Marijuana offers users a chance to have great food, great sleep and the best sex of your life, according to the editor in chief of High Times magazine, Steven Hager.
But former drug enforcement agent Bob Stutman thinks differently.
‘The primary reason that most people in favor of marijuana use give has nothing to do with counterculture, hemp or medicine,’ he said. ‘You know what it is? ‘It’s my recreational drug of choice and I want to be able to use it when I want to be able to use it.’
Hager ‘ nicknamed ‘the most famous pothead in America’ ‘ and Stutman ‘ ‘the most famous narc in America’ ‘ duked out their views on the legalization of marijuana on campus Monday in a debate dubbed ‘Heads vs.
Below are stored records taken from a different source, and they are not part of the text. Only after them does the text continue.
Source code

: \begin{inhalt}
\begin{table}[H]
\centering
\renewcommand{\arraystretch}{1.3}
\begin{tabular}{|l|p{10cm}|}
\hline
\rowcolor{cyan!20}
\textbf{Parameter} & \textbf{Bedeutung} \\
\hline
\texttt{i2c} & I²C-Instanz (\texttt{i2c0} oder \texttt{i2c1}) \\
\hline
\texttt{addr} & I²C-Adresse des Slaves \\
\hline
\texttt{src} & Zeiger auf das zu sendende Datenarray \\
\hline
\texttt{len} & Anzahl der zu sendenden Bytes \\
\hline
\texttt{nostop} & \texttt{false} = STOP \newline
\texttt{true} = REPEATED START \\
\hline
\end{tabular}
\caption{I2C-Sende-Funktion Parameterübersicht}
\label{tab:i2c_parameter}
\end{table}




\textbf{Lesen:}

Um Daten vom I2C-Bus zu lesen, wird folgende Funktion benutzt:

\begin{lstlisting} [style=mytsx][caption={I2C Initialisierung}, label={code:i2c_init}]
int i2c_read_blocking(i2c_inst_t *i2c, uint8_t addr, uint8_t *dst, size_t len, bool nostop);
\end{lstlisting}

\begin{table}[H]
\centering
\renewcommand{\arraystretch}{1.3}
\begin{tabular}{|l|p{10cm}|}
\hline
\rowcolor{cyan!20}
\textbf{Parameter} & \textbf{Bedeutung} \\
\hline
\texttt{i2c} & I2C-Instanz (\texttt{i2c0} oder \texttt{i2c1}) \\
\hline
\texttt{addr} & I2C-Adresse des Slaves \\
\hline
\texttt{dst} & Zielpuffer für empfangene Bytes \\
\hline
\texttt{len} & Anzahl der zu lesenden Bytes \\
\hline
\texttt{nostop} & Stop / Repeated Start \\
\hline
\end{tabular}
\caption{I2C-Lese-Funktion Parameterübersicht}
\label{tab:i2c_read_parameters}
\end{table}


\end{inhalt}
Feds.’
The discussion, which drew more than 600 people to Lecture Hall 1, was sponsored by the Student Association Programming Board and Off Campus College Council. The event covered health, legal and cultural issues relating to the psychoactive drug and drew more people than could fit in the lecture hall, as organizers were forced to close the doors on incoming people at 8 p.m.
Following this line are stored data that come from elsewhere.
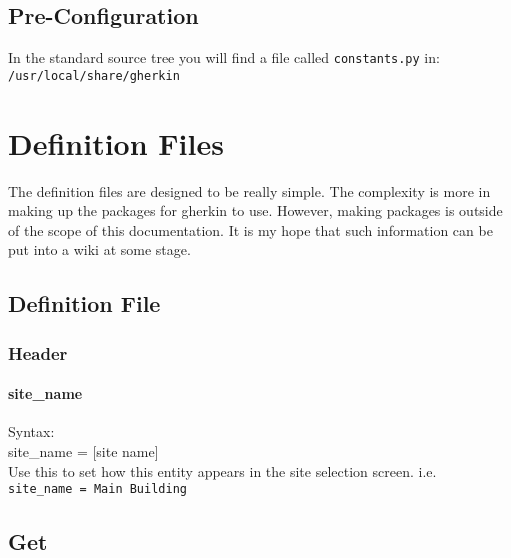 \documentclass{article}
\begin{document}
\subsection{Pre-Configuration}
In the standard source tree you will find a file called \texttt{constants.py} in:\\
\texttt{/usr/local/share/gherkin}
\section{Definition Files}
The definition files are designed to be really simple. The complexity is
more in making up the packages for gherkin to use. However, making packages
is outside of the scope of this documentation. It is my hope that such
information can be put into a wiki at some stage.
\subsection{Definition File}
\subsubsection{Header}
\paragraph{site\_name}
Syntax:\\
site\_name = [site name]\\
Use this to set how this entity appears in the site selection screen. i.e.\\
\texttt{site\_name = Main Building}
\subsection{Get}
\subsubsection{}
\end{document}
‘I knew it’d be popular,’ said Aaron Butler, insights chair of the SAPB. ‘But I didn’t think we’d actually have to turn people away.’
According to Hager, one reason for the legalization of marijuana is its health benefits. It’s a good and cheap medicine for diseases including AIDS, cancer and multiple sclerosis, he said.
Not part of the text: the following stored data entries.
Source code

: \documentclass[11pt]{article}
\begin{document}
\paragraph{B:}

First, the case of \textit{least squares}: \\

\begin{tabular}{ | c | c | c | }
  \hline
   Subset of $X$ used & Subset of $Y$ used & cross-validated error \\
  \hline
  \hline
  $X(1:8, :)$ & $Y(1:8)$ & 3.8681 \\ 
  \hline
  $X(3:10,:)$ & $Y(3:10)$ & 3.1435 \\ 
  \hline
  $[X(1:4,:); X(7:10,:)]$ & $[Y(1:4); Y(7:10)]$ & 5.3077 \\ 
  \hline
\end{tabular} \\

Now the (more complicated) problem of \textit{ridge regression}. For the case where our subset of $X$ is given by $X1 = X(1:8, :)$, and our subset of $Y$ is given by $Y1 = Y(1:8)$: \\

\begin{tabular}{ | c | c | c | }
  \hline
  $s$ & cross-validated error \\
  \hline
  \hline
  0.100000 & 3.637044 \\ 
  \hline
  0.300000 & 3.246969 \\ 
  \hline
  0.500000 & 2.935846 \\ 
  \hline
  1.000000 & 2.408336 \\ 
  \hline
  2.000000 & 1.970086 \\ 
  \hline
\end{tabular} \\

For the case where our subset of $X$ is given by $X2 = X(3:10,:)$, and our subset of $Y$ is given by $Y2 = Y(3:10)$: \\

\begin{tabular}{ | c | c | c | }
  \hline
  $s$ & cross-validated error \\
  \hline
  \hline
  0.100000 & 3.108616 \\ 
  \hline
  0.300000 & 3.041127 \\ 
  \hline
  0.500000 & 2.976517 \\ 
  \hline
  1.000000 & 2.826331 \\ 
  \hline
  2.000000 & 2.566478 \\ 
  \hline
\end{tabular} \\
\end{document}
‘I know people that can walk again because they use marijuana as medicine. I know people that can see again because they use marijuana as medicine,’ Hager said. ‘I know people that can live because they use marijuana as medicine.’
And since the health care system is run on a for-profit basis, Hager said, pharmaceutical companies refuse to allow legalization of marijuana because it would provide such accessible medicine for everyone and therefore decrease the companies’ revenues.
Stutman, who was a Drug Enforcement Administration agent for 25 years, countered Hager’s health argument.
Marijuana affects ability to judge depth perception and can therefore impair driving ability and cause more car accidents, he said. It also interferes with the ability to reason and to think logically.
Studies have shown it causes dependence for 13 percent of users and may bring mouth, throat or lung cancer, Stutman said. Marijuana cigarettes have a 25-year gestation period ‘ so the true effects of smoking may not become visible for years.
‘If these studies are right, some of you could come down with lung cancer in 25 years and you’ll say, ‘Why me?’ Stutman said. ‘And it could be because you used a drug when you had no idea what the side effects were.’
Hager also claimed that legalization would lead to reform of the industrial prison system.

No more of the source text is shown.